Following his ousting in 1998, the constitution has since been amended four times to separate legislative and executive powers, decentralise the government, directly elect presidents and limit the president to serving two terms.

Widodo last month sought to dissuade lawmakers from rushing through constitutional changes which could shift the balance of power from the president to party chiefs, and ultimately end direct elections.

The movement prompted an analyst to describe Indonesia’s democratic gains as being “at risk”.

“Indonesia’s hard-won democratic gains are at risk, as a cabal of self-serving party leaders are working assiduously to fix their grip on power and insulate themselves from input from the public,” Kevin O’Rourke wrote in the latest edition of his Reformasi Weekly newsletter.

“A president elected directly by majority of the public holds importance as a check on the grip of the elite,” he said.

Former Indonesian President Megawati Sukarnoputri. File photo: AP

According to O’Rourke, the movement by elites to end direct presidential elections was gaining momentum, including from within Widodo’s ruling Indonesian Democratic Party of Struggle (PDIP).

The effort was led by PDIP leader and former president Megawati Sukarnoputri, claimed O’Rourke. He added that others – including a faction of the Golkar party and the Islamic United Development Party, which is Islamic and pro-Widodo – were likely to follow suit.

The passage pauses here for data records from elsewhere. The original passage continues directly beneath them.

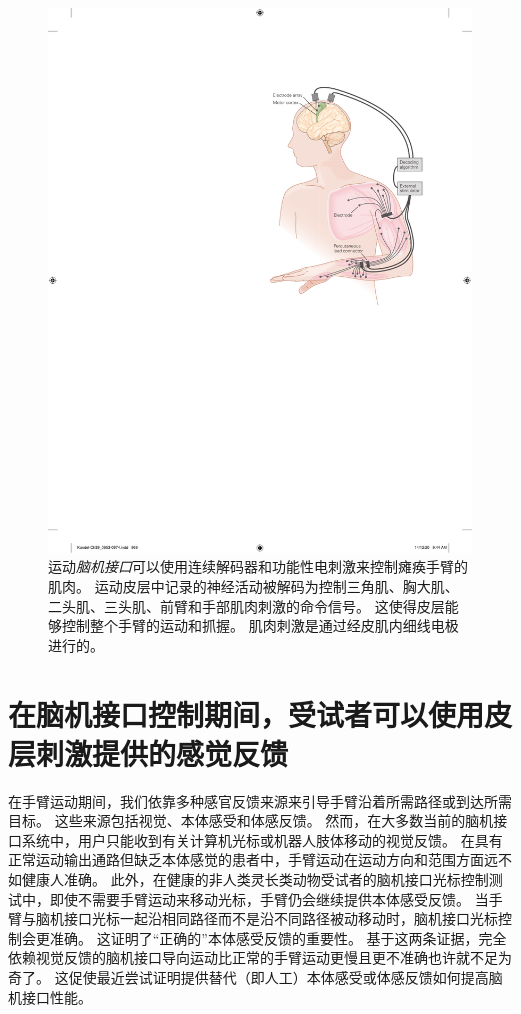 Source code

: \begin{figure}[htbp]
	\centering
	\includegraphics[width=0.8\linewidth]{chap39/fig_39_11}
	\caption{运动\textit{脑机接口}可以使用连续解码器和功能性电刺激来控制瘫痪手臂的肌肉。
		运动皮层中记录的神经活动被解码为控制三角肌、胸大肌、二头肌、三头肌、前臂和手部肌肉刺激的命令信号。
		这使得皮层能够控制整个手臂的运动和抓握。
		肌肉刺激是通过经皮肌内细线电极进行的\cite{ajiboye2017restoration}。}
	\label{fig:39_11}
\end{figure}



\section{在脑机接口控制期间，受试者可以使用皮层刺激提供的感觉反馈}

在手臂运动期间，我们依靠多种感官反馈来源来引导手臂沿着所需路径或到达所需目标。
这些来源包括视觉、本体感受和体感反馈。
然而，在大多数当前的脑机接口系统中，用户只能收到有关计算机光标或机器人肢体移动的视觉反馈。
在具有正常运动输出通路但缺乏本体感觉的患者中，手臂运动在运动方向和范围方面远不如健康人准确。
此外，在健康的非人类灵长类动物受试者的脑机接口光标控制测试中，即使不需要手臂运动来移动光标，手臂仍会继续提供本体感受反馈。
当手臂与脑机接口光标一起沿相同路径而不是沿不同路径被动移动时，脑机接口光标控制会更准确。
这证明了“正确的”本体感受反馈的重要性。
基于这两条证据，完全依赖视觉反馈的脑机接口导向运动比正常的手臂运动更慢且更不准确也许就不足为奇了。
这促使最近尝试证明提供替代（即人工）本体感受或体感反馈如何提高脑机接口性能。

“Figures from [National Democratic Party] are now also issuing equivocal statements on the topic,” O’Rourke said, referring to another party that is part of Widodo’s ruling coalition.

“The unexpected intrusion into the matter by the influential Nahdlatul Ulama (NU) chair virtually confirms that another major party will be working against direct elections: the PKB,” he said.

The NU is Indonesia’s largest Muslim organisation, with about 50 million followers. The PKB, or Nation Awakening Party, is its political party.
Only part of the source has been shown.